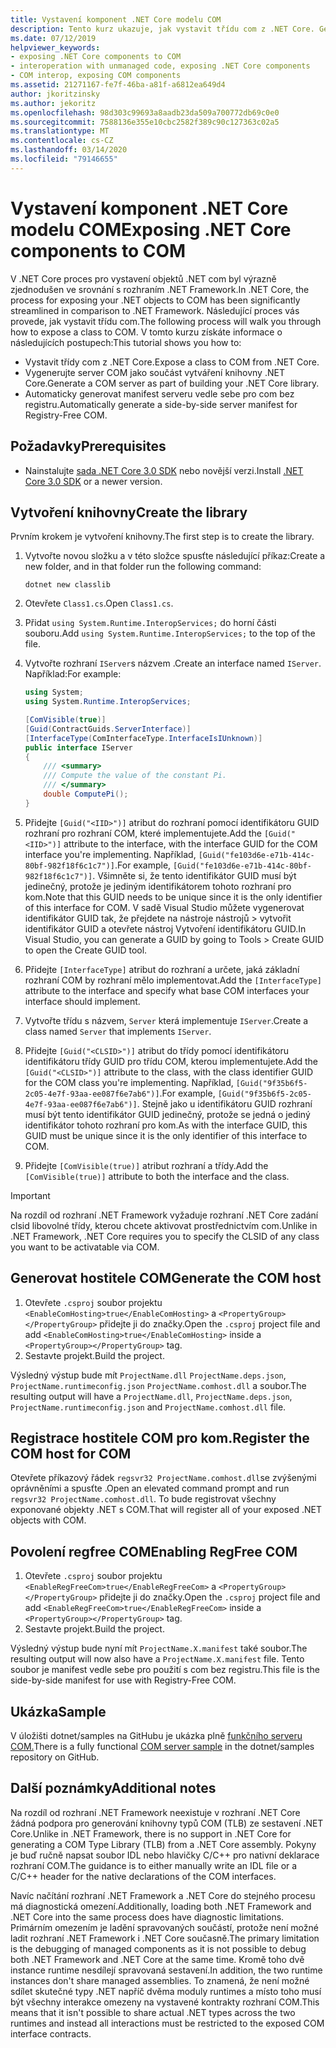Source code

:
```yaml
---
title: Vystavení komponent .NET Core modelu COM
description: Tento kurz ukazuje, jak vystavit třídu com z .NET Core. Generujete server COM a manifest serveru vedle sebe pro server COM bez registru.
ms.date: 07/12/2019
helpviewer_keywords:
- exposing .NET Core components to COM
- interoperation with unmanaged code, exposing .NET Core components
- COM interop, exposing COM components
ms.assetid: 21271167-fe7f-46ba-a81f-a6812ea649d4
author: jkoritzinsky
ms.author: jekoritz
ms.openlocfilehash: 98d303c99693a8aadb23da509a700772db69c0e0
ms.sourcegitcommit: 7588136e355e10cbc2582f389c90c127363c02a5
ms.translationtype: MT
ms.contentlocale: cs-CZ
ms.lasthandoff: 03/14/2020
ms.locfileid: "79146655"
---
```

# <a name="exposing-net-core-components-to-com"></a><span data-ttu-id="f7b5a-104">Vystavení komponent .NET Core modelu COM</span><span class="sxs-lookup"><span data-stu-id="f7b5a-104">Exposing .NET Core components to COM</span></span>

<span data-ttu-id="f7b5a-105">V .NET Core proces pro vystavení objektů .NET com byl výrazně zjednodušen ve srovnání s rozhraním .NET Framework.</span><span class="sxs-lookup"><span data-stu-id="f7b5a-105">In .NET Core, the process for exposing your .NET objects to COM has been significantly streamlined in comparison to .NET Framework.</span></span> <span data-ttu-id="f7b5a-106">Následující proces vás provede, jak vystavit třídu com.</span><span class="sxs-lookup"><span data-stu-id="f7b5a-106">The following process will walk you through how to expose a class to COM.</span></span> <span data-ttu-id="f7b5a-107">V tomto kurzu získáte informace o následujících postupech:</span><span class="sxs-lookup"><span data-stu-id="f7b5a-107">This tutorial shows you how to:</span></span>

- <span data-ttu-id="f7b5a-108">Vystavit třídy com z .NET Core.</span><span class="sxs-lookup"><span data-stu-id="f7b5a-108">Expose a class to COM from .NET Core.</span></span>
- <span data-ttu-id="f7b5a-109">Vygenerujte server COM jako součást vytváření knihovny .NET Core.</span><span class="sxs-lookup"><span data-stu-id="f7b5a-109">Generate a COM server as part of building your .NET Core library.</span></span>
- <span data-ttu-id="f7b5a-110">Automaticky generovat manifest serveru vedle sebe pro com bez registru.</span><span class="sxs-lookup"><span data-stu-id="f7b5a-110">Automatically generate a side-by-side server manifest for Registry-Free COM.</span></span>

## <a name="prerequisites"></a><span data-ttu-id="f7b5a-111">Požadavky</span><span class="sxs-lookup"><span data-stu-id="f7b5a-111">Prerequisites</span></span>

- <span data-ttu-id="f7b5a-112">Nainstalujte [sada .NET Core 3.0 SDK](https://dotnet.microsoft.com/download) nebo novější verzi.</span><span class="sxs-lookup"><span data-stu-id="f7b5a-112">Install [.NET Core 3.0 SDK](https://dotnet.microsoft.com/download) or a newer version.</span></span>

## <a name="create-the-library"></a><span data-ttu-id="f7b5a-113">Vytvoření knihovny</span><span class="sxs-lookup"><span data-stu-id="f7b5a-113">Create the library</span></span>

<span data-ttu-id="f7b5a-114">Prvním krokem je vytvoření knihovny.</span><span class="sxs-lookup"><span data-stu-id="f7b5a-114">The first step is to create the library.</span></span>

1. <span data-ttu-id="f7b5a-115">Vytvořte novou složku a v této složce spusťte následující příkaz:</span><span class="sxs-lookup"><span data-stu-id="f7b5a-115">Create a new folder, and in that folder run the following command:</span></span>

    ```dotnetcli
    dotnet new classlib
    ```

2. <span data-ttu-id="f7b5a-116">Otevřete `Class1.cs`.</span><span class="sxs-lookup"><span data-stu-id="f7b5a-116">Open `Class1.cs`.</span></span>
3. <span data-ttu-id="f7b5a-117">Přidat `using System.Runtime.InteropServices;` do horní části souboru.</span><span class="sxs-lookup"><span data-stu-id="f7b5a-117">Add `using System.Runtime.InteropServices;` to the top of the file.</span></span>
4. <span data-ttu-id="f7b5a-118">Vytvořte rozhraní `IServer`s názvem .</span><span class="sxs-lookup"><span data-stu-id="f7b5a-118">Create an interface named `IServer`.</span></span> <span data-ttu-id="f7b5a-119">Například:</span><span class="sxs-lookup"><span data-stu-id="f7b5a-119">For example:</span></span>

   ```csharp
   using System;
   using System.Runtime.InteropServices;

   [ComVisible(true)]
   [Guid(ContractGuids.ServerInterface)]
   [InterfaceType(ComInterfaceType.InterfaceIsIUnknown)]
   public interface IServer
   {
       /// <summary>
       /// Compute the value of the constant Pi.
       /// </summary>
       double ComputePi();
   }
   ```

5. <span data-ttu-id="f7b5a-120">Přidejte `[Guid("<IID>")]` atribut do rozhraní pomocí identifikátoru GUID rozhraní pro rozhraní COM, které implementujete.</span><span class="sxs-lookup"><span data-stu-id="f7b5a-120">Add the `[Guid("<IID>")]` attribute to the interface, with the interface GUID for the COM interface you're implementing.</span></span> <span data-ttu-id="f7b5a-121">Například, `[Guid("fe103d6e-e71b-414c-80bf-982f18f6c1c7")]`.</span><span class="sxs-lookup"><span data-stu-id="f7b5a-121">For example, `[Guid("fe103d6e-e71b-414c-80bf-982f18f6c1c7")]`.</span></span> <span data-ttu-id="f7b5a-122">Všimněte si, že tento identifikátor GUID musí být jedinečný, protože je jediným identifikátorem tohoto rozhraní pro kom.</span><span class="sxs-lookup"><span data-stu-id="f7b5a-122">Note that this GUID needs to be unique since it is the only identifier of this interface for COM.</span></span> <span data-ttu-id="f7b5a-123">V sadě Visual Studio můžete vygenerovat identifikátor GUID tak, že přejdete na nástroje nástrojů > vytvořit identifikátor GUID a otevřete nástroj Vytvoření identifikátoru GUID.</span><span class="sxs-lookup"><span data-stu-id="f7b5a-123">In Visual Studio, you can generate a GUID by going to Tools > Create GUID to open the Create GUID tool.</span></span>
6. <span data-ttu-id="f7b5a-124">Přidejte `[InterfaceType]` atribut do rozhraní a určete, jaká základní rozhraní COM by rozhraní mělo implementovat.</span><span class="sxs-lookup"><span data-stu-id="f7b5a-124">Add the `[InterfaceType]` attribute to the interface and specify what base COM interfaces your interface should implement.</span></span>
7. <span data-ttu-id="f7b5a-125">Vytvořte třídu s názvem, `Server` která implementuje `IServer`.</span><span class="sxs-lookup"><span data-stu-id="f7b5a-125">Create a class named `Server` that implements `IServer`.</span></span>
8. <span data-ttu-id="f7b5a-126">Přidejte `[Guid("<CLSID>")]` atribut do třídy pomocí identifikátoru identifikátoru třídy GUID pro třídu COM, kterou implementujete.</span><span class="sxs-lookup"><span data-stu-id="f7b5a-126">Add the `[Guid("<CLSID>")]` attribute to the class, with the class identifier GUID for the COM class you're implementing.</span></span> <span data-ttu-id="f7b5a-127">Například, `[Guid("9f35b6f5-2c05-4e7f-93aa-ee087f6e7ab6")]`.</span><span class="sxs-lookup"><span data-stu-id="f7b5a-127">For example, `[Guid("9f35b6f5-2c05-4e7f-93aa-ee087f6e7ab6")]`.</span></span> <span data-ttu-id="f7b5a-128">Stejně jako u identifikátoru GUID rozhraní musí být tento identifikátor GUID jedinečný, protože se jedná o jediný identifikátor tohoto rozhraní pro kom.</span><span class="sxs-lookup"><span data-stu-id="f7b5a-128">As with the interface GUID, this GUID must be unique since it is the only identifier of this interface to COM.</span></span>
9. <span data-ttu-id="f7b5a-129">Přidejte `[ComVisible(true)]` atribut rozhraní a třídy.</span><span class="sxs-lookup"><span data-stu-id="f7b5a-129">Add the `[ComVisible(true)]` attribute to both the interface and the class.</span></span>

> [!IMPORTANT]
> <span data-ttu-id="f7b5a-130">Na rozdíl od rozhraní .NET Framework vyžaduje rozhraní .NET Core zadání clsid libovolné třídy, kterou chcete aktivovat prostřednictvím com.</span><span class="sxs-lookup"><span data-stu-id="f7b5a-130">Unlike in .NET Framework, .NET Core requires you to specify the CLSID of any class you want to be activatable via COM.</span></span>

## <a name="generate-the-com-host"></a><span data-ttu-id="f7b5a-131">Generovat hostitele COM</span><span class="sxs-lookup"><span data-stu-id="f7b5a-131">Generate the COM host</span></span>

1. <span data-ttu-id="f7b5a-132">Otevřete `.csproj` soubor projektu `<EnableComHosting>true</EnableComHosting>` a `<PropertyGroup></PropertyGroup>` přidejte ji do značky.</span><span class="sxs-lookup"><span data-stu-id="f7b5a-132">Open the `.csproj` project file and add `<EnableComHosting>true</EnableComHosting>` inside a `<PropertyGroup></PropertyGroup>` tag.</span></span>
2. <span data-ttu-id="f7b5a-133">Sestavte projekt.</span><span class="sxs-lookup"><span data-stu-id="f7b5a-133">Build the project.</span></span>

<span data-ttu-id="f7b5a-134">Výsledný výstup bude mít `ProjectName.dll` `ProjectName.deps.json`, `ProjectName.runtimeconfig.json` `ProjectName.comhost.dll` a soubor.</span><span class="sxs-lookup"><span data-stu-id="f7b5a-134">The resulting output will have a `ProjectName.dll`, `ProjectName.deps.json`, `ProjectName.runtimeconfig.json` and `ProjectName.comhost.dll` file.</span></span>

## <a name="register-the-com-host-for-com"></a><span data-ttu-id="f7b5a-135">Registrace hostitele COM pro kom.</span><span class="sxs-lookup"><span data-stu-id="f7b5a-135">Register the COM host for COM</span></span>

<span data-ttu-id="f7b5a-136">Otevřete příkazový řádek `regsvr32 ProjectName.comhost.dll`se zvýšenými oprávněními a spusťte .</span><span class="sxs-lookup"><span data-stu-id="f7b5a-136">Open an elevated command prompt and run `regsvr32 ProjectName.comhost.dll`.</span></span> <span data-ttu-id="f7b5a-137">To bude registrovat všechny exponované objekty .NET s COM.</span><span class="sxs-lookup"><span data-stu-id="f7b5a-137">That will register all of your exposed .NET objects with COM.</span></span>

## <a name="enabling-regfree-com"></a><span data-ttu-id="f7b5a-138">Povolení regfree COM</span><span class="sxs-lookup"><span data-stu-id="f7b5a-138">Enabling RegFree COM</span></span>

1. <span data-ttu-id="f7b5a-139">Otevřete `.csproj` soubor projektu `<EnableRegFreeCom>true</EnableRegFreeCom>` a `<PropertyGroup></PropertyGroup>` přidejte ji do značky.</span><span class="sxs-lookup"><span data-stu-id="f7b5a-139">Open the `.csproj` project file and add `<EnableRegFreeCom>true</EnableRegFreeCom>` inside a `<PropertyGroup></PropertyGroup>` tag.</span></span>
2. <span data-ttu-id="f7b5a-140">Sestavte projekt.</span><span class="sxs-lookup"><span data-stu-id="f7b5a-140">Build the project.</span></span>

<span data-ttu-id="f7b5a-141">Výsledný výstup bude nyní mít `ProjectName.X.manifest` také soubor.</span><span class="sxs-lookup"><span data-stu-id="f7b5a-141">The resulting output will now also have a `ProjectName.X.manifest` file.</span></span> <span data-ttu-id="f7b5a-142">Tento soubor je manifest vedle sebe pro použití s com bez registru.</span><span class="sxs-lookup"><span data-stu-id="f7b5a-142">This file is the side-by-side manifest for use with Registry-Free COM.</span></span>

## <a name="sample"></a><span data-ttu-id="f7b5a-143">Ukázka</span><span class="sxs-lookup"><span data-stu-id="f7b5a-143">Sample</span></span>

<span data-ttu-id="f7b5a-144">V úložišti dotnet/samples na GitHubu je ukázka plně [funkčního serveru COM.](https://github.com/dotnet/samples/tree/master/core/extensions/COMServerDemo)</span><span class="sxs-lookup"><span data-stu-id="f7b5a-144">There is a fully functional [COM server sample](https://github.com/dotnet/samples/tree/master/core/extensions/COMServerDemo) in the dotnet/samples repository on GitHub.</span></span>

## <a name="additional-notes"></a><span data-ttu-id="f7b5a-145">Další poznámky</span><span class="sxs-lookup"><span data-stu-id="f7b5a-145">Additional notes</span></span>

<span data-ttu-id="f7b5a-146">Na rozdíl od rozhraní .NET Framework neexistuje v rozhraní .NET Core žádná podpora pro generování knihovny typů COM (TLB) ze sestavení .NET Core.</span><span class="sxs-lookup"><span data-stu-id="f7b5a-146">Unlike in .NET Framework, there is no support in .NET Core for generating a COM Type Library (TLB) from a .NET Core assembly.</span></span> <span data-ttu-id="f7b5a-147">Pokyny je buď ručně napsat soubor IDL nebo hlavičky C/C++ pro nativní deklarace rozhraní COM.</span><span class="sxs-lookup"><span data-stu-id="f7b5a-147">The guidance is to either manually write an IDL file or a C/C++ header for the native declarations of the COM interfaces.</span></span>

<span data-ttu-id="f7b5a-148">Navíc načítání rozhraní .NET Framework a .NET Core do stejného procesu má diagnostická omezení.</span><span class="sxs-lookup"><span data-stu-id="f7b5a-148">Additionally, loading both .NET Framework and .NET Core into the same process does have diagnostic limitations.</span></span> <span data-ttu-id="f7b5a-149">Primárním omezením je ladění spravovaných součástí, protože není možné ladit rozhraní .NET Framework i .NET Core současně.</span><span class="sxs-lookup"><span data-stu-id="f7b5a-149">The primary limitation is the debugging of managed components as it is not possible to debug both .NET Framework and .NET Core at the same time.</span></span> <span data-ttu-id="f7b5a-150">Kromě toho dvě instance runtime nesdílejí spravovaná sestavení.</span><span class="sxs-lookup"><span data-stu-id="f7b5a-150">In addition, the two runtime instances don't share managed assemblies.</span></span> <span data-ttu-id="f7b5a-151">To znamená, že není možné sdílet skutečné typy .NET napříč dvěma moduly runtimes a místo toho musí být všechny interakce omezeny na vystavené kontrakty rozhraní COM.</span><span class="sxs-lookup"><span data-stu-id="f7b5a-151">This means that it isn't possible to share actual .NET types across the two runtimes and instead all interactions must be restricted to the exposed COM interface contracts.</span></span>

──────────

Task directions:
In the listing above, each line with the word "názvem" is to be copied out.

Solution to the exercise:
4. <span data-ttu-id="f7b5a-118">Vytvořte rozhraní `IServer`s názvem .</span><span class="sxs-lookup"><span data-stu-id="f7b5a-118">Create an interface named `IServer`.</span></span> <span data-ttu-id="f7b5a-119">Například:</span><span class="sxs-lookup"><span data-stu-id="f7b5a-119">For example:</span></span>
7. <span data-ttu-id="f7b5a-125">Vytvořte třídu s názvem, `Server` která implementuje `IServer`.</span><span class="sxs-lookup"><span data-stu-id="f7b5a-125">Create a class named `Server` that implements `IServer`.</span></span>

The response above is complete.